Directions for this task
In the listing below, find the line with "using the service." and the line with "III API connection.". Repeat those two lines and all lines between them exactly.
*** Begin section ***
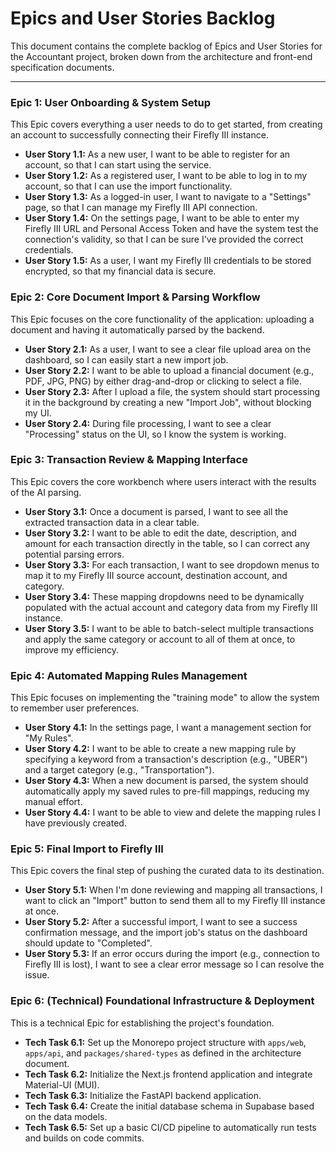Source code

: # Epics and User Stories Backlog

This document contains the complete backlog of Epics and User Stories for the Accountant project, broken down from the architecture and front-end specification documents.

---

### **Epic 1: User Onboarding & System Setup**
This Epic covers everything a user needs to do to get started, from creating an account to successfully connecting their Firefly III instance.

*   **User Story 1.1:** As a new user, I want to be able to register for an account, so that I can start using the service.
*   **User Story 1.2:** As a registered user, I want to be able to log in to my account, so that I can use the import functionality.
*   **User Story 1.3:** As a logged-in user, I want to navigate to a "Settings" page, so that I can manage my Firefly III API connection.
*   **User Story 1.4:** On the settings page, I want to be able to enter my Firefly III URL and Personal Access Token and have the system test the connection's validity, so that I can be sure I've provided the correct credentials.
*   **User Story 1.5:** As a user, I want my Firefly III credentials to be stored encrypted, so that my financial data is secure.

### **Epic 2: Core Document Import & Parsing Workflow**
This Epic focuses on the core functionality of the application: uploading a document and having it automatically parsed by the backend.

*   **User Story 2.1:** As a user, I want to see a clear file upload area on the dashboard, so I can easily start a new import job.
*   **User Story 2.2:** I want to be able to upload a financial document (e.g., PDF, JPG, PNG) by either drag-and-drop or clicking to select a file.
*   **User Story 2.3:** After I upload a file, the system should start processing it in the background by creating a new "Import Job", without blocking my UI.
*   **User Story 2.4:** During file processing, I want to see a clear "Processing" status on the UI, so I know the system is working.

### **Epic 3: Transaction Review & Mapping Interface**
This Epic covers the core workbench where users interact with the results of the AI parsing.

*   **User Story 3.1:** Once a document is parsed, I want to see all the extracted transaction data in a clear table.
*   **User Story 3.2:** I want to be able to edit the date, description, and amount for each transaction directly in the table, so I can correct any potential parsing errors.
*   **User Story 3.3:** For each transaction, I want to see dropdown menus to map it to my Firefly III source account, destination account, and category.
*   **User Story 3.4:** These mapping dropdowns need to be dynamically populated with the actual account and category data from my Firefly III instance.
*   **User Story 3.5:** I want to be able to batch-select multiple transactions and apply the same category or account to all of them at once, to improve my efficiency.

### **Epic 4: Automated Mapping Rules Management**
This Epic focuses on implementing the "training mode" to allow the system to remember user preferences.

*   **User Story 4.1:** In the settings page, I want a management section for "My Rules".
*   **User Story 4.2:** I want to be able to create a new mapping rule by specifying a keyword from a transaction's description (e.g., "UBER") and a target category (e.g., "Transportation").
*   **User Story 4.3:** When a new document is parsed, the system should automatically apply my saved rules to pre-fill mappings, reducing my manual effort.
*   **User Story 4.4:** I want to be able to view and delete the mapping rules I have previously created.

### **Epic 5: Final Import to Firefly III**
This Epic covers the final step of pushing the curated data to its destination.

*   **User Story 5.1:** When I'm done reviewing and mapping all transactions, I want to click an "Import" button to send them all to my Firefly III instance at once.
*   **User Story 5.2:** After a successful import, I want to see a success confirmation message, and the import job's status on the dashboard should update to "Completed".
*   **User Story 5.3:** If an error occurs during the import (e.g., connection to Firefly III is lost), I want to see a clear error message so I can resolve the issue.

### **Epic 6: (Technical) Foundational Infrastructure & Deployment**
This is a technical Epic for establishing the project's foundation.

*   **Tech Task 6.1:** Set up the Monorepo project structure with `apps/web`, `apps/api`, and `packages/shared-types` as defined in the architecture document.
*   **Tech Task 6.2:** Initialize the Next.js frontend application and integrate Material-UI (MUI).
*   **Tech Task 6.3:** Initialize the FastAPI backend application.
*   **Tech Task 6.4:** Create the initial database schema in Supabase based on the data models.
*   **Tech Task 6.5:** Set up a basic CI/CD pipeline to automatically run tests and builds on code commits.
*** End section ***
*** Begin section ***
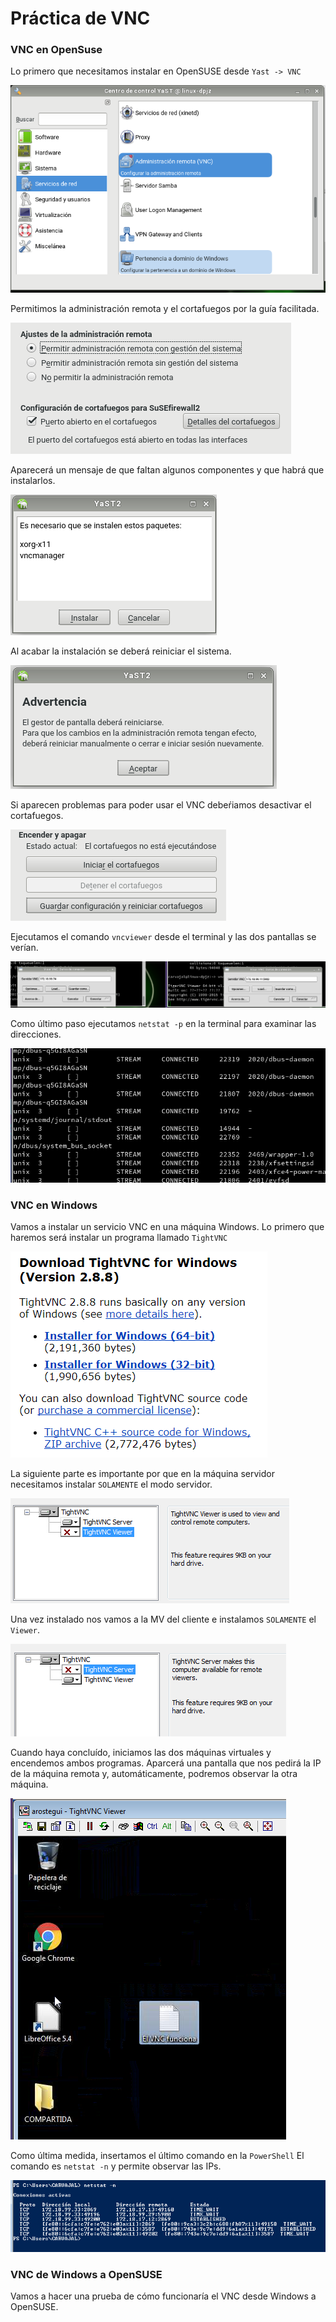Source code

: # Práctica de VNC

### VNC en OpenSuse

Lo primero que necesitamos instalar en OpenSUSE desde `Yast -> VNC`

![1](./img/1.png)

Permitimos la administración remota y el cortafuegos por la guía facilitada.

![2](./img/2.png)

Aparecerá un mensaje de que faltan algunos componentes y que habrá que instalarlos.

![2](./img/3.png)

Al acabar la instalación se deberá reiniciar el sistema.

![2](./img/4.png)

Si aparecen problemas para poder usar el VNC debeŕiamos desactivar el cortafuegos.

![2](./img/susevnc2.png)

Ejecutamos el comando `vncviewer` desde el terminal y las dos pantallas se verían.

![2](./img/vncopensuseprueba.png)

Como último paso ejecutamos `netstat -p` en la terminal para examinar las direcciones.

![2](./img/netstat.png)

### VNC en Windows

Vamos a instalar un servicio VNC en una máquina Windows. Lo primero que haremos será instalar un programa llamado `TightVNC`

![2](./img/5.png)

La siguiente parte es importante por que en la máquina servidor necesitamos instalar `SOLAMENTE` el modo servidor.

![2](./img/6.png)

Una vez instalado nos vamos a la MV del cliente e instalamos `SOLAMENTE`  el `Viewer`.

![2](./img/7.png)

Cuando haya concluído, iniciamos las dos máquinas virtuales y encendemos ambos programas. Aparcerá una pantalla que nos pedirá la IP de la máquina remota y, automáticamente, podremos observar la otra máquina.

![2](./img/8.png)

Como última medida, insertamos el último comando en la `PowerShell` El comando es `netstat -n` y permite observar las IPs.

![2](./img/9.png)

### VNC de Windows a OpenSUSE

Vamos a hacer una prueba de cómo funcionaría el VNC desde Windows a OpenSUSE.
*** End section ***
*** Begin section ***
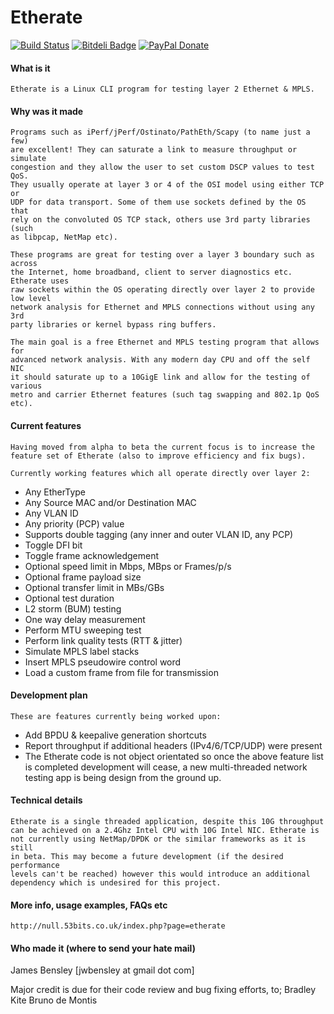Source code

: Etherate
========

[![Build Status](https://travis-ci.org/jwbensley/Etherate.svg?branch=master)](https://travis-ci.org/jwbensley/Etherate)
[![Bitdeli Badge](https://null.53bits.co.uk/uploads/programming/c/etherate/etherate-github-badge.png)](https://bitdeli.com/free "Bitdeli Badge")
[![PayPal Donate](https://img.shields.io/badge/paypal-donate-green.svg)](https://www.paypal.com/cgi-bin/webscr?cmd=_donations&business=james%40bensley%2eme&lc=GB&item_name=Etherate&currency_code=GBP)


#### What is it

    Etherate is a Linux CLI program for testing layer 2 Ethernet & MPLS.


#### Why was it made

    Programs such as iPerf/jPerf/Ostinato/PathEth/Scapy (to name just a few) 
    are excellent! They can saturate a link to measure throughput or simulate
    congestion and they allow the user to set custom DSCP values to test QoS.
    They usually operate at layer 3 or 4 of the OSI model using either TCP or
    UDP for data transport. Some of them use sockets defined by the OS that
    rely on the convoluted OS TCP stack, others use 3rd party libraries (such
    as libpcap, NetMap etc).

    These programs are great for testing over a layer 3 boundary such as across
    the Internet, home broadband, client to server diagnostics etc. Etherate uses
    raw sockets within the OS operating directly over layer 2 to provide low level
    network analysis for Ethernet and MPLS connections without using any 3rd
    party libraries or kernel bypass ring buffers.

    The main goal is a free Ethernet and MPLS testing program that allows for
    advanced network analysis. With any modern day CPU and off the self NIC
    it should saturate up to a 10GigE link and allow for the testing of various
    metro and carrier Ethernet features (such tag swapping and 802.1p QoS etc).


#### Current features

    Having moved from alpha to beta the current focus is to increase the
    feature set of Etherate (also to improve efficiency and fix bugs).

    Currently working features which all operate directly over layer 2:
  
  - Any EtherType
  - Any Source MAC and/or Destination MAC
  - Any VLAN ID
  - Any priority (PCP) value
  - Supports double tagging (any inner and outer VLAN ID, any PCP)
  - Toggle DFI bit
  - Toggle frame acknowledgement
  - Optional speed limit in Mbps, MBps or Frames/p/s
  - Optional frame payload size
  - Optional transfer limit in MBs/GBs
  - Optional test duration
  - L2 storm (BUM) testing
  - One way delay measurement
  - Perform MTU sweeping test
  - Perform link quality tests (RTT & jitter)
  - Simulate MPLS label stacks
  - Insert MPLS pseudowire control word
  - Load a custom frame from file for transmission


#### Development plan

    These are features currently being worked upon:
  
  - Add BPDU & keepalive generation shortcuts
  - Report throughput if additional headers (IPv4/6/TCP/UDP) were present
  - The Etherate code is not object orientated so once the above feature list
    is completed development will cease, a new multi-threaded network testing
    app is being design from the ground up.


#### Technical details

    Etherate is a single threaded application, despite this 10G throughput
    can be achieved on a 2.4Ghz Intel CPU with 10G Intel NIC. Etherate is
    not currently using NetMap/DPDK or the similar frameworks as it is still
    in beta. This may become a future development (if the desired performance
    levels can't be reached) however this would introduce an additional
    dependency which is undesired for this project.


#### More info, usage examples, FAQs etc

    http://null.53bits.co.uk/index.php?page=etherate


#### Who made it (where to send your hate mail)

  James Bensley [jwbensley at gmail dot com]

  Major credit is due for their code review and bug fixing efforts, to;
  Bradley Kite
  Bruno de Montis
*** End section ***
Solution to this task
*   **User Story 1.1:** As a new user, I want to be able to register for an account, so that I can start using the service.
*   **User Story 1.2:** As a registered user, I want to be able to log in to my account, so that I can use the import functionality.
*   **User Story 1.3:** As a logged-in user, I want to navigate to a "Settings" page, so that I can manage my Firefly III API connection.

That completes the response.